Now Roy is talking to Rondo. Roy apparently knows that there's going to be a surprise attack tomorrow. Apparently, Rick memorized them before disappearing. I thought this sounded like a fake answer, and so does Rondo. Roy has had correspondence with Rick. Yeah, sure. Roy then says that only a spy in the imperial army would be suspicious of this information.

Outside in the desert. It's Rick, guess his fancy new mech is real. He's looking for something. Whatever it is, he's in a hurry. Apparently he's concerned about getting it before the rebel army arrives. Back to Roy, he's conversing with Sofia. Sofia thinks the end is near and Rick agrees. I hope so. I hope so. They're headed towards some kind of meeting point and...oh, Rondo is in a mech (?) and he's wishing Roy good luck. Rondo's gonna die soon, I can feel it. (This is wrong, this is his last major contribution to the story, apparently he was legit)

It's another forest stage, and I have to say, this is INCREDIBLY easy. There are barely any enemies and they're the kind that goes down quickly. I don't have any regular machine gun ammo, but that's hardly a problem. The level is bizarrely designed but that's it. This section ends when Roy reaches the target point, but there's no enemy there immediately. A cutscene starts with a strange eye and we see Rondo back at base.
Oh, no, the enemy is out in force now. Rondo says...he'll go out to try to fight them as escape is impossible. Wait...was him being a spy a red herring? If so, that's pretty clever for this game. Except, Serena already went out. We see a mysterious and crazy goblin-looking man named Data before we see Serena get on her bike again.
OH CRAP. Now I get to play as my least liked member of the cast...on a hoverbike. Yes, it is a rail shooter section and yes it is terrible, but at least it's easy. The next cutscene is Serena in the hand of the mecha controlled by Data. That sounds about right. Data does the usual villain monologuing, nothing worth translating. And then a mysterious thing crashes onto his mech, destroying his arm but keeping Serena safe. If you guessed it's Rick in the super mech, you'd be right.
Now I get to use the super mech. If you thought it would be more powerful, you would be wrong. Maybe. This is like the fight against the mech you couldn't outright, except I'm just fast enough to do so. Only I have one attack, weird sword slash. It's slow and it doesn't seem powerful since you need to hit him a lot, my final count was 53 ammo left from 100. The real boon this mech has is that it regenerates. But it's a slow regeneration, not a good regeneration.

Cutscene, everyone is shocked that Rick is in the weird super mech. Their surprise is ruined by what seems to be some giant city. Rick and Serena stare at each other, before Rick has her join him on his mech. Okay. Now we're treated to a in-game view of the mech going up to the sky...and then flying forward. It's not another rail shooter section, it's just a cutscene. They talk, Serena seems to be thinking that Rick isn't quite who he was. Perhaps she's right.
There's another pterodactyl.
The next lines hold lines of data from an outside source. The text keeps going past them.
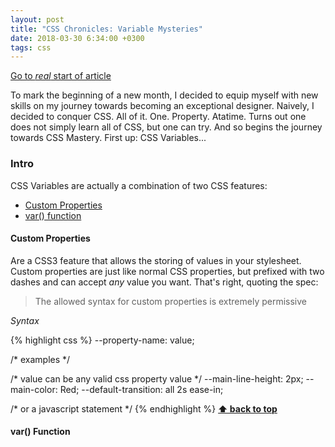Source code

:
 ```yaml
---
layout: post
title: "CSS Chronicles: Variable Mysteries"
date: 2018-03-30 6:34:00 +0300
tags: css
---
```


[Go to _real_ start of article](#intro)

To mark the beginning of a new month, I decided to equip myself with new skills on my journey towards becoming an exceptional designer. Naively, I decided to conquer CSS. All of it. One. Property. Atatime. Turns out one does not simply learn all of CSS, but one can try. And so begins the journey towards CSS Mastery. First up: CSS Variables...

### Intro

CSS Variables are actually a combination of two CSS features:

* [Custom Properties](#custom-properties)
* [var() function](#var-function)

#### Custom Properties

Are a CSS3 feature that allows the storing of values in your stylesheet.
Custom properties are just like normal CSS properties, but prefixed with two dashes and can accept _any_ value you want.
That's right, quoting the spec:
> The allowed syntax for custom properties is extremely permissive

_Syntax_

{% highlight css %}
--property-name: value;

/* examples */

/* value can be any valid css property value */
--main-line-height: 2px;
--main-color: Red;
--default-transition: all 2s ease-in;

/* or a javascript statement */
{% endhighlight %}
**[⬆ back to top](#intro)**

#### var() Function
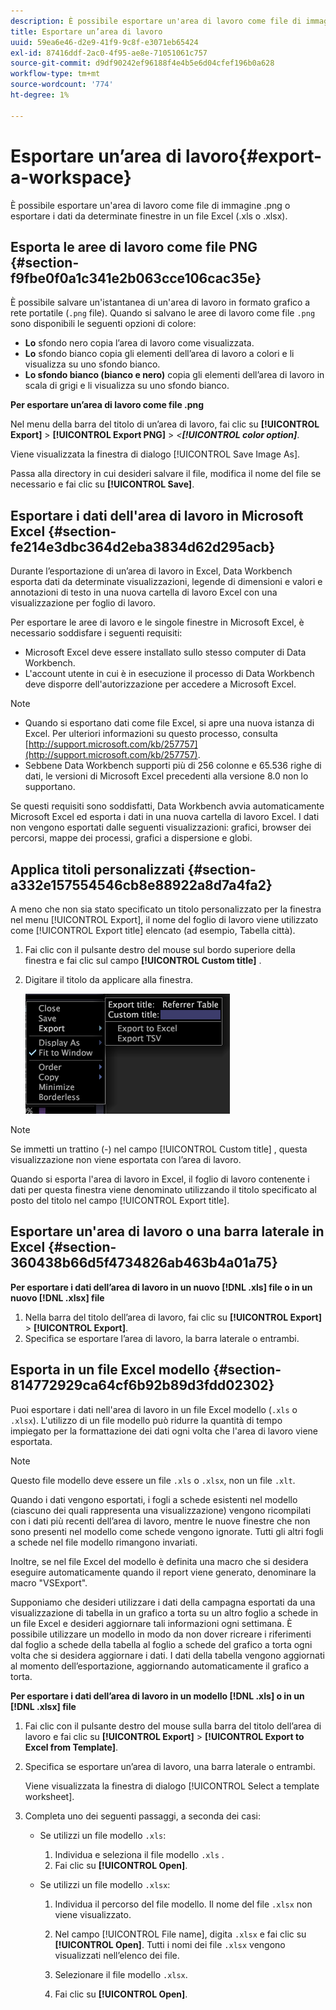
 ```yaml
---
description: È possibile esportare un'area di lavoro come file di immagine .png o esportare i dati da determinate finestre in un file Excel (.xls o .xlsx).
title: Esportare un’area di lavoro
uuid: 59ea6e46-d2e9-41f9-9c8f-e3071eb65424
exl-id: 87416ddf-2ac0-4f95-ae8e-71051061c757
source-git-commit: d9df90242ef96188f4e4b5e6d04cfef196b0a628
workflow-type: tm+mt
source-wordcount: '774'
ht-degree: 1%

---
```


# Esportare un’area di lavoro{#export-a-workspace}

È possibile esportare un&#39;area di lavoro come file di immagine .png o esportare i dati da determinate finestre in un file Excel (.xls o .xlsx).

## Esporta le aree di lavoro come file PNG {#section-f9fbe0f0a1c341e2b063cce106cac35e}

È possibile salvare un&#39;istantanea di un&#39;area di lavoro in formato grafico a rete portatile (`.png` file). Quando si salvano le aree di lavoro come file `.png` sono disponibili le seguenti opzioni di colore:

* **Lo** sfondo nero copia l’area di lavoro come visualizzata.
* **Lo** sfondo bianco copia gli elementi dell’area di lavoro a colori e li visualizza su uno sfondo bianco.
* **Lo sfondo bianco (bianco e nero)** copia gli elementi dell’area di lavoro in scala di grigi e li visualizza su uno sfondo bianco.

**Per esportare un’area di lavoro come file .png**

Nel menu della barra del titolo di un’area di lavoro, fai clic su **[!UICONTROL Export]** > **[!UICONTROL Export PNG]** > *&lt;**[!UICONTROL color option]***.

Viene visualizzata la finestra di dialogo [!UICONTROL Save Image As].

Passa alla directory in cui desideri salvare il file, modifica il nome del file se necessario e fai clic su **[!UICONTROL Save]**.

## Esportare i dati dell&#39;area di lavoro in Microsoft Excel {#section-fe214e3dbc364d2eba3834d62d295acb}

Durante l’esportazione di un’area di lavoro in Excel, Data Workbench esporta dati da determinate visualizzazioni, legende di dimensioni e valori e annotazioni di testo in una nuova cartella di lavoro Excel con una visualizzazione per foglio di lavoro.

Per esportare le aree di lavoro e le singole finestre in Microsoft Excel, è necessario soddisfare i seguenti requisiti:

* Microsoft Excel deve essere installato sullo stesso computer di Data Workbench.
* L&#39;account utente in cui è in esecuzione il processo di Data Workbench deve disporre dell&#39;autorizzazione per accedere a Microsoft Excel.

>[!NOTE]
>
>* Quando si esportano dati come file Excel, si apre una nuova istanza di Excel. Per ulteriori informazioni su questo processo, consulta [http://support.microsoft.com/kb/257757](http://support.microsoft.com/kb/257757).
>* Sebbene Data Workbench supporti più di 256 colonne e 65.536 righe di dati, le versioni di Microsoft Excel precedenti alla versione 8.0 non lo supportano.
>



Se questi requisiti sono soddisfatti, Data Workbench avvia automaticamente Microsoft Excel ed esporta i dati in una nuova cartella di lavoro Excel. I dati non vengono esportati dalle seguenti visualizzazioni: grafici, browser dei percorsi, mappe dei processi, grafici a dispersione e globi.

## Applica titoli personalizzati {#section-a332e157554546cb8e88922a8d7a4fa2}

A meno che non sia stato specificato un titolo personalizzato per la finestra nel menu [!UICONTROL Export], il nome del foglio di lavoro viene utilizzato come [!UICONTROL Export title] elencato (ad esempio, Tabella città).

1. Fai clic con il pulsante destro del mouse sul bordo superiore della finestra e fai clic sul campo **[!UICONTROL Custom title]** .
1. Digitare il titolo da applicare alla finestra.

   ![](assets/mnu_window_TitleBar_Export.png)

>[!NOTE]
>
>Se immetti un trattino (-) nel campo [!UICONTROL Custom title] , questa visualizzazione non viene esportata con l’area di lavoro.

Quando si esporta l&#39;area di lavoro in Excel, il foglio di lavoro contenente i dati per questa finestra viene denominato utilizzando il titolo specificato al posto del titolo nel campo [!UICONTROL Export title].

## Esportare un&#39;area di lavoro o una barra laterale in Excel {#section-360438b66d5f4734826ab463b4a01a75}

**Per esportare i dati dell’area di lavoro in un nuovo  [!DNL .xls] file o in un nuovo  [!DNL .xlsx] file**

1. Nella barra del titolo dell’area di lavoro, fai clic su **[!UICONTROL Export]** > **[!UICONTROL Export]**.
1. Specifica se esportare l’area di lavoro, la barra laterale o entrambi.

## Esporta in un file Excel modello {#section-814772929ca64cf6b92b89d3fdd02302}

Puoi esportare i dati nell&#39;area di lavoro in un file Excel modello (`.xls` o `.xlsx`). L&#39;utilizzo di un file modello può ridurre la quantità di tempo impiegato per la formattazione dei dati ogni volta che l&#39;area di lavoro viene esportata.

>[!NOTE]
>
>Questo file modello deve essere un file `.xls` o `.xlsx`, non un file `.xlt`.

Quando i dati vengono esportati, i fogli a schede esistenti nel modello (ciascuno dei quali rappresenta una visualizzazione) vengono ricompilati con i dati più recenti dell’area di lavoro, mentre le nuove finestre che non sono presenti nel modello come schede vengono ignorate. Tutti gli altri fogli a schede nel file modello rimangono invariati.

Inoltre, se nel file Excel del modello è definita una macro che si desidera eseguire automaticamente quando il report viene generato, denominare la macro &quot;VSExport&quot;.

Supponiamo che desideri utilizzare i dati della campagna esportati da una visualizzazione di tabella in un grafico a torta su un altro foglio a schede in un file Excel e desideri aggiornare tali informazioni ogni settimana. È possibile utilizzare un modello in modo da non dover ricreare i riferimenti dal foglio a schede della tabella al foglio a schede del grafico a torta ogni volta che si desidera aggiornare i dati. I dati della tabella vengono aggiornati al momento dell’esportazione, aggiornando automaticamente il grafico a torta.

**Per esportare i dati dell’area di lavoro in un modello  [!DNL .xls] o in un  [!DNL .xlsx] file**

1. Fai clic con il pulsante destro del mouse sulla barra del titolo dell’area di lavoro e fai clic su **[!UICONTROL Export]** > **[!UICONTROL Export to Excel from Template]**.
1. Specifica se esportare un’area di lavoro, una barra laterale o entrambi.

   Viene visualizzata la finestra di dialogo [!UICONTROL Select a template worksheet].

1. Completa uno dei seguenti passaggi, a seconda dei casi:

   * Se utilizzi un file modello `.xls`:

      1. Individua e seleziona il file modello `.xls` .
      1. Fai clic su **[!UICONTROL Open]**.
   * Se utilizzi un file modello `.xlsx`:

      1. Individua il percorso del file modello. Il nome del file `.xlsx` non viene visualizzato.
      1. Nel campo [!UICONTROL File name], digita `.xlsx` e fai clic su **[!UICONTROL Open]**. Tutti i nomi dei file `.xlsx` vengono visualizzati nell’elenco dei file.

      1. Selezionare il file modello `.xlsx`.
      1. Fai clic su **[!UICONTROL Open]**.
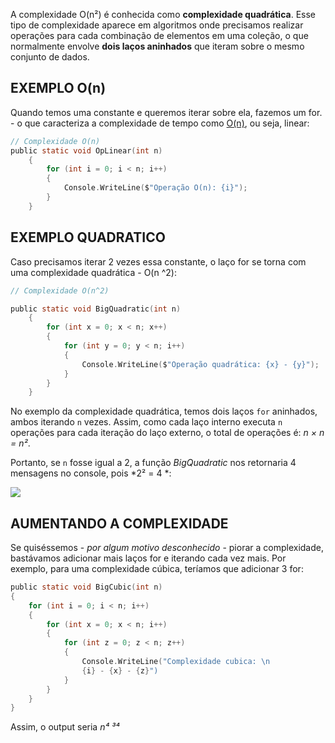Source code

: A complexidade O(n²) é conhecida como **complexidade quadrática**. Esse tipo de complexidade aparece em algoritmos onde precisamos realizar operações para cada combinação de elementos em uma coleção, o que normalmente envolve **dois laços aninhados** que iteram sobre o mesmo conjunto de dados.

## EXEMPLO O(n)
Quando temos uma constante e queremos iterar sobre ela, fazemos um for. - o que caracteriza a complexidade de tempo como [O(n)](O(n).md), ou seja, linear: 

```c sharp
// Complexidade O(n)
public static void OpLinear(int n) 
	{
		for (int i = 0; i < n; i++) 
		{
			Console.WriteLine($"Operação O(n): {i}");
		}
	}
```

## EXEMPLO QUADRATICO
Caso precisamos iterar 2 vezes essa constante, o laço for se torna com uma complexidade quadrática - O(n ^2):

```c sharp
// Complexidade O(n^2)

public static void BigQuadratic(int n)
	{
		for (int x = 0; x < n; x++)
		{
			for (int y = 0; y < n; i++)
			{
				Console.WriteLine($"Operação quadrática: {x} - {y}");
			}
		}
	}
```

No exemplo da complexidade quadrática, temos dois laços `for` aninhados, ambos iterando `n` vezes. Assim, como cada laço interno executa `n` operações para cada iteração do laço externo, o total de operações é:
*n × n = n²*. 

Portanto, se `n` fosse igual a 2, a função *BigQuadratic* nos retornaria 4 mensagens no console, pois *2² = 4 *:

![](../../../Images/Programming%20Concepts/Big%20O%20Notation/Pasted%20image%2020241113215338.png)


## AUMENTANDO A COMPLEXIDADE
Se quiséssemos - *por algum motivo desconhecido* - piorar a complexidade, bastávamos adicionar mais laços for e iterando cada vez mais. Por exemplo, para uma complexidade cúbica, teríamos que adicionar 3 for:

```c sharp
public static void BigCubic(int n) 
{
	for (int i = 0; i < n; i++)
	{
		for (int x = 0; x < n; i++)
		{
			for (int z = 0; z < n; z++)
			{
				Console.WriteLine("Complexidade cubica: \n
				{i} - {x} - {z}")
			}
		}
	}
}
```

Assim, o output seria *n⁴*
*³⁴*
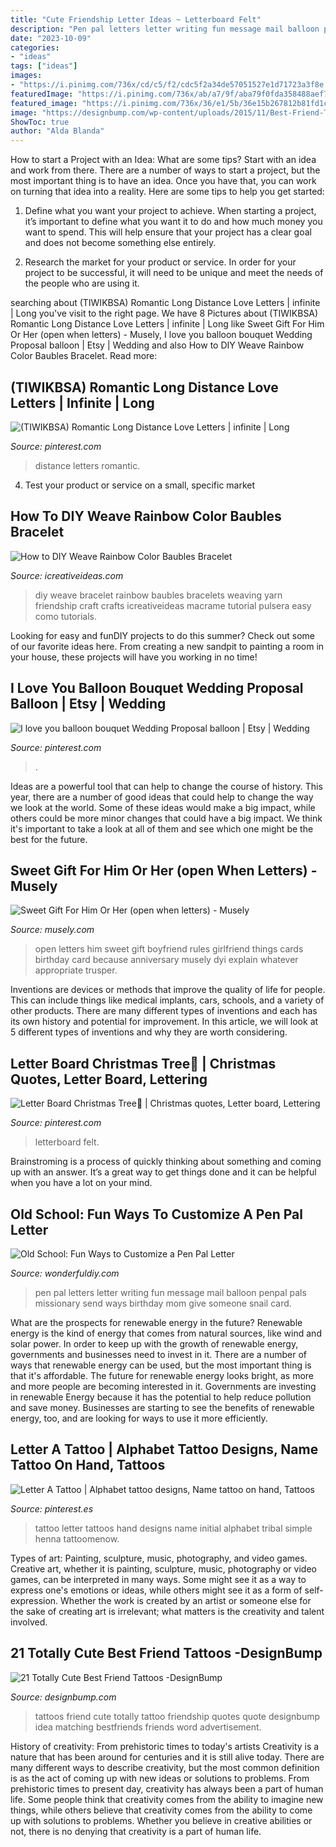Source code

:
 ```yaml
---
title: "Cute Friendship Letter Ideas ~ Letterboard Felt"
description: "Pen pal letters letter writing fun message mail balloon penpal pals missionary send ways birthday mom give someone snail card"
date: "2023-10-09"
categories:
- "ideas"
tags: ["ideas"]
images:
- "https://i.pinimg.com/736x/cd/c5/f2/cdc5f2a34de57051527e1d71723a3f8e.jpg"
featuredImage: "https://i.pinimg.com/736x/ab/a7/9f/aba79f0fda358488aef714988753a7de--long-distance-love-letters-romantic-ideas.jpg"
featured_image: "https://i.pinimg.com/736x/36/e1/5b/36e15b267812b81fd1c3a293c72d0b93.jpg"
image: "https://designbump.com/wp-content/uploads/2015/11/Best-Friend-Tattoos.jpg"
ShowToc: true
author: "Alda Blanda"
---
```



How to start a Project with an Idea: What are some tips?
Start with an idea and work from there. There are a number of ways to start a project, but the most important thing is to have an idea. Once you have that, you can work on turning that idea into a reality. Here are some tips to help you get started:
1. Define what you want your project to achieve. When starting a project, it’s important to define what you want it to do and how much money you want to spend. This will help ensure that your project has a clear goal and does not become something else entirely.

2. Research the market for your product or service. In order for your project to be successful, it will need to be unique and meet the needs of the people who are using it.

	

		
searching about (TIWIKBSA) Romantic Long Distance Love Letters | infinite | Long you've visit to the right page. We have 8 Pictures about (TIWIKBSA) Romantic Long Distance Love Letters | infinite | Long like Sweet Gift For Him Or Her (open when letters) - Musely, I love you balloon bouquet Wedding Proposal balloon | Etsy | Wedding and also How to DIY Weave Rainbow Color Baubles Bracelet. Read more:
		
    
## (TIWIKBSA) Romantic Long Distance Love Letters | Infinite | Long

<img loading=lazy src="https://i.pinimg.com/736x/ab/a7/9f/aba79f0fda358488aef714988753a7de--long-distance-love-letters-romantic-ideas.jpg" onerror="this.onerror=null;this.src='https://tse2.mm.bing.net/th?id=OIP.IkTeficd4wNXSofmMh1YnwHaLH&amp;pid=15.1';" alt="(TIWIKBSA) Romantic Long Distance Love Letters | infinite | Long">

_Source: pinterest.com_

>distance letters romantic. 

	

4. Test your product or service on a small, specific market

    
## How To DIY Weave Rainbow Color Baubles Bracelet

<img loading=lazy src="http://www.icreativeideas.com/wp-content/uploads/2014/05/How-to-DIY-Weave-Rainbow-Color-Baubles-thumb.jpg" onerror="this.onerror=null;this.src='https://tse2.mm.bing.net/th?id=OIP.tF1cIFsD-3FSkoR4bUEJRAHaHa&amp;pid=15.1';" alt="How to DIY Weave Rainbow Color Baubles Bracelet">

_Source: icreativeideas.com_

>diy weave bracelet rainbow baubles bracelets weaving yarn friendship craft crafts icreativeideas macrame tutorial pulsera easy como tutorials. 

	

Looking for easy and funDIY projects to do this summer? Check out some of our favorite ideas here. From creating a new sandpit to painting a room in your house, these projects will have you working in no time!

    
## I Love You Balloon Bouquet Wedding Proposal Balloon | Etsy | Wedding

<img loading=lazy src="https://i.pinimg.com/736x/cd/c5/f2/cdc5f2a34de57051527e1d71723a3f8e.jpg" onerror="this.onerror=null;this.src='https://tse3.mm.bing.net/th?id=OIP.DiR8E_nErP028t3Ooho4OAHaHa&amp;pid=15.1';" alt="I love you balloon bouquet Wedding Proposal balloon | Etsy | Wedding">

_Source: pinterest.com_

>. 

	

Ideas are a powerful tool that can help to change the course of history. This year, there are a number of good ideas that could help to change the way we look at the world. Some of these ideas would make a big impact, while others could be more minor changes that could have a big impact. We think it's important to take a look at all of them and see which one might be the best for the future.

    
## Sweet Gift For Him Or Her (open When Letters) - Musely

<img loading=lazy src="https://media.musely.com/u/400c2554-592b-4813-978f-4cc063ac3899.jpg" onerror="this.onerror=null;this.src='https://tse1.mm.bing.net/th?id=OIP.7Sek19385pSqWODD_oNOrwHaJ4&amp;pid=15.1';" alt="Sweet Gift For Him Or Her (open when letters) - Musely">

_Source: musely.com_

>open letters him sweet gift boyfriend rules girlfriend things cards birthday card because anniversary musely dyi explain whatever appropriate trusper. 

	

Inventions are devices or methods that improve the quality of life for people. This can include things like medical implants, cars, schools, and a variety of other products. There are many different types of inventions and each has its own history and potential for improvement. In this article, we will look at 5 different types of inventions and why they are worth considering.

    
## Letter Board Christmas Tree🎄 | Christmas Quotes, Letter Board, Lettering

<img loading=lazy src="https://i.pinimg.com/736x/36/e1/5b/36e15b267812b81fd1c3a293c72d0b93.jpg" onerror="this.onerror=null;this.src='https://tse1.mm.bing.net/th?id=OIP.2RWYlFLgYEizDr58XTtyBAHaJ3&amp;pid=15.1';" alt="Letter Board Christmas Tree🎄 | Christmas quotes, Letter board, Lettering">

_Source: pinterest.com_

>letterboard felt. 

	

Brainstroming is a process of quickly thinking about something and coming up with an answer. It’s a great way to get things done and it can be helpful when you have a lot on your mind.

    
## Old School: Fun Ways To Customize A Pen Pal Letter

<img loading=lazy src="http://cdn.wonderfuldiy.com/wp-content/uploads/2016/09/Message-balloon.jpg" onerror="this.onerror=null;this.src='https://tse3.mm.bing.net/th?id=OIP.__z73XrbdM9EuBQPgmxJ-QHaNI&amp;pid=15.1';" alt="Old School: Fun Ways to Customize a Pen Pal Letter">

_Source: wonderfuldiy.com_

>pen pal letters letter writing fun message mail balloon penpal pals missionary send ways birthday mom give someone snail card. 

	

What are the prospects for renewable energy in the future?
Renewable energy is the kind of energy that comes from natural sources, like wind and solar power. In order to keep up with the growth of renewable energy, governments and businesses need to invest in it. There are a number of ways that renewable energy can be used, but the most important thing is that it's affordable. 
The future for renewable energy looks bright, as more and more people are becoming interested in it. Governments are investing in renewable Energy because it has the potential to help reduce pollution and save money. Businesses are starting to see the benefits of renewable energy, too, and are looking for ways to use it more efficiently.

    
## Letter A Tattoo | Alphabet Tattoo Designs, Name Tattoo On Hand, Tattoos

<img loading=lazy src="https://i.pinimg.com/736x/61/b3/3f/61b33f9c1431cf938f2beb6aeac2de31.jpg" onerror="this.onerror=null;this.src='https://tse2.mm.bing.net/th?id=OIP.gp9JbS3LS_mBTKhPJJfhRgAAAA&amp;pid=15.1';" alt="Letter A Tattoo | Alphabet tattoo designs, Name tattoo on hand, Tattoos">

_Source: pinterest.es_

>tattoo letter tattoos hand designs name initial alphabet tribal simple henna tattoomenow. 

	

Types of art: Painting, sculpture, music, photography, and video games.
Creative art, whether it is painting, sculpture, music, photography or video games, can be interpreted in many ways. Some might see it as a way to express one's emotions or ideas, while others might see it as a form of self-expression. Whether the work is created by an artist or someone else for the sake of creating art is irrelevant; what matters is the creativity and talent involved.

    
## 21 Totally Cute Best Friend Tattoos -DesignBump

<img loading=lazy src="https://designbump.com/wp-content/uploads/2015/11/Best-Friend-Tattoos.jpg" onerror="this.onerror=null;this.src='https://tse2.mm.bing.net/th?id=OIP.7I5ViYmfIU4cSrl_4iO_CQHaG6&amp;pid=15.1';" alt="21 Totally Cute Best Friend Tattoos -DesignBump">

_Source: designbump.com_

>tattoos friend cute totally tattoo friendship quotes quote designbump idea matching bestfriends friends word advertisement. 

	

History of creativity: From prehistoric times to today's artists
Creativity is a nature that has been around for centuries and it is still alive today. There are many different ways to describe creativity, but the most common definition is as the act of coming up with new ideas or solutions to problems. From prehistoric times to present day, creativity has always been a part of human life. Some people think that creativity comes from the ability to imagine new things, while others believe that creativity comes from the ability to come up with solutions to problems. Whether you believe in creative abilities or not, there is no denying that creativity is a part of human life.

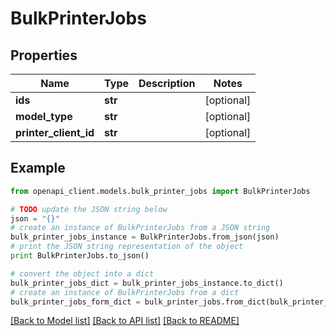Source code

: # BulkPrinterJobs


## Properties
Name | Type | Description | Notes
------------ | ------------- | ------------- | -------------
**ids** | **str** |  | [optional] 
**model_type** | **str** |  | [optional] 
**printer_client_id** | **str** |  | [optional] 

## Example

```python
from openapi_client.models.bulk_printer_jobs import BulkPrinterJobs

# TODO update the JSON string below
json = "{}"
# create an instance of BulkPrinterJobs from a JSON string
bulk_printer_jobs_instance = BulkPrinterJobs.from_json(json)
# print the JSON string representation of the object
print BulkPrinterJobs.to_json()

# convert the object into a dict
bulk_printer_jobs_dict = bulk_printer_jobs_instance.to_dict()
# create an instance of BulkPrinterJobs from a dict
bulk_printer_jobs_form_dict = bulk_printer_jobs.from_dict(bulk_printer_jobs_dict)
```
[[Back to Model list]](../README.md#documentation-for-models) [[Back to API list]](../README.md#documentation-for-api-endpoints) [[Back to README]](../README.md)


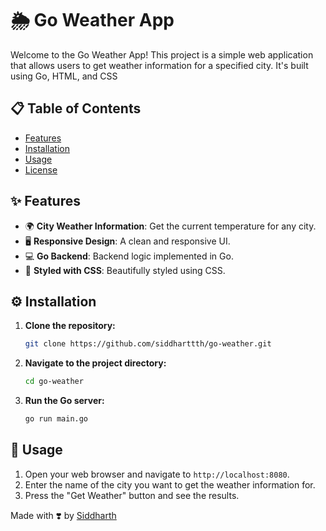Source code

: # 🌦️ Go Weather App

Welcome to the Go Weather App! This project is a simple web application that allows users to get weather information for a specified city. It's built using Go, HTML, and CSS

## 📋 Table of Contents
- [Features](#-features)
- [Installation](#-installation)
- [Usage](#-usage)
- [License](#-license)

## ✨ Features
- 🌍 **City Weather Information**: Get the current temperature for any city.
- 🖥️ **Responsive Design**: A clean and responsive UI.
- 💻 **Go Backend**: Backend logic implemented in Go.
- 🎨 **Styled with CSS**: Beautifully styled using CSS.

## ⚙️ Installation

1. **Clone the repository:**
    ```sh
    git clone https://github.com/siddharttth/go-weather.git
    ```
2. **Navigate to the project directory:**
    ```sh
    cd go-weather
    ```
3. **Run the Go server:**
    ```sh
    go run main.go
    ```

## 🚀 Usage

1. Open your web browser and navigate to `http://localhost:8080`.
2. Enter the name of the city you want to get the weather information for.
3. Press the "Get Weather" button and see the results.


Made with ❣️ by [Siddharth](https://github.com/siddharttth)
I guess I'm glad the game isn't trying to build up these villains anymore, because this would have been really annoying with warning. Oh, wait, it's the same one, I guess it didn't die. They talk and he eventually goes off. I guess he's on our side now.
Now we're inside the floating city. Looks a lot like Corridor 7. Despite the fact that I'm not exactly a fan of this game, kudos for realizing this look isn't going to be very good for long, that game looked hideous. At first, this section is fun, enemies go down in a few hits, I can now actually enjoy the regeneration of the mech, and despite the door shooting at you, they're not too troublesome. Then this level turns into a complete maze. Oh, running out of ammo doesn't prevent you from attacking, you just don't shoot a sword slash.

Two area transitions later and I'm in a red hallway. I have ammo again. This must be a boss arena. Funny, the area doesn't look any different as far as the map is concerned. Long hallway to start or not. Then there's another mech. This must be the boss, because the game is trying to tell me this guy is big trouble by having a non-verbal introduce to him. That or the design is supposed to be familiar to me. (This game's mech designs all blend together) It's...Neku Sapento, the Sarian's Emperor's aide. So this is a very big deal.

The dialog implies that Neku is the leader of the imperial forces in this sector and that Elf has been protecting Rick from something Neku can do. Then Katsu reappears because why not? Now, we fight. Wait, I can't attack? I can't say that's too surprising, whatever, more dialog. I don't know what the details of this is, because I don't really care, but the cutscene shows Katsu getting teleported to some woman named Riru who looks like Sofia and I don't care either way.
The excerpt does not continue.